The assembler output:
/* prologue: frame size=0 */
	push r16
	push r17        <<Useless
/* prologue end (size=2) */
	mov r17,r24
	ldi r24,lo8(10)
	call foo
	mov r16,r24     <<Why?? add r17,r24 is much better 
	ldi r24,lo8(10)
	call foo        
	add r17,r16     <<Could be gone if above statement used
	mov r24,r17    
	clr r25
/* epilogue: frame size=0 */
	pop r17
	pop r16         <<Useless
	ret

The adding is delayed until after the last call, but this requires saving an extra register.

So delaying introduces:
an extra psh/pop
extra mov instruction

Comment 1 Wouter van Gulik 2007-08-11 18:14:54 UTC

Created attachment 14054 [details]
Example

C source showing non optimal code

Comment 2 Eric Weddington 2007-08-22 17:09:37 UTC

4.3.0 20070817 snapshot generates this for the testcase:

test2:
	push r16
	push r17
/* prologue: function */
/* frame size = 0 */
	mov r16,r24
	ldi r24,lo8(10)
	call foo
	mov r17,r24
	ldi r24,lo8(10)
	call foo
	mov r24,r16
	add r24,r17
/* epilogue start */
	pop r17
	pop r16
	ret

Comment 3 Wouter van Gulik 2007-08-24 19:36:26 UTC

(In reply to comment #2)
> 4.3.0 20070817 snapshot generates this for the testcase:
> 

<snip>

Well at least the extra clr r25 is gone...
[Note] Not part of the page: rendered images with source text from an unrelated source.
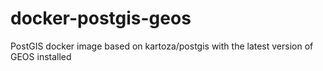 # docker-postgis-geos
PostGIS docker image based on kartoza/postgis with the latest version of GEOS installed
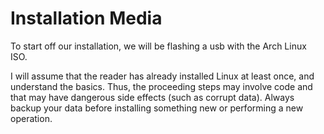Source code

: # Installation Media
To start off our installation, we will be flashing a usb with the Arch Linux ISO.
  
I will assume that the reader has already installed Linux at least once, and understand the basics. Thus, the proceeding steps may involve code and that may have dangerous side effects (such as corrupt data). Always backup your data before installing something new or performing a new operation.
I just tried some simpler code:

extern unsigned char foo();
unsigned char test(unsigned char input) {
  return input += foo();
}

The result is:
/* prologue: frame size=0 */
	push r17
/* prologue end (size=1) */
	mov r17,r24
	call foo
	add r17,r24            <<Could do "add r24,r17"
	mov r24,r17            <<This could then be gone
	clr r25                <<This is maybe gone in 4.3.0??
/* epilogue: frame size=0 */
	pop r17
	ret
/* epilogue end (size=2) */

Here the add is also done non-optimal. So maybe solving this prevents the extra register save?

Comment 4 Eric Weddington 2007-08-24 20:41:51 UTC

(In reply to comment #3)

4.3.0 20070817 snapshot produces this for the second test case:

test:
	push r17
/* prologue: function */
/* frame size = 0 */
	mov r17,r24
	call foo
	add r24,r17
/* epilogue start */
	pop r17
	ret


So the second test case is optimized correctly when we get to 4.3.0.

Comment 5 Georg-Johann Lay 2011-05-17 19:28:11 UTC

Created attachment 24271 [details]
Assembler output with 4.7.0 r173649

This code is as you expected.

Comment 6 Georg-Johann Lay 2011-05-17 19:30:52 UTC

Closing this issue as resolved+worksforme. 4.7.0 generates reasonable code without any overhead, see Attachement

http://gcc.gnu.org/bugzilla/attachment.cgi?id=24271

generated with -Os (-O1 and -O2) are same.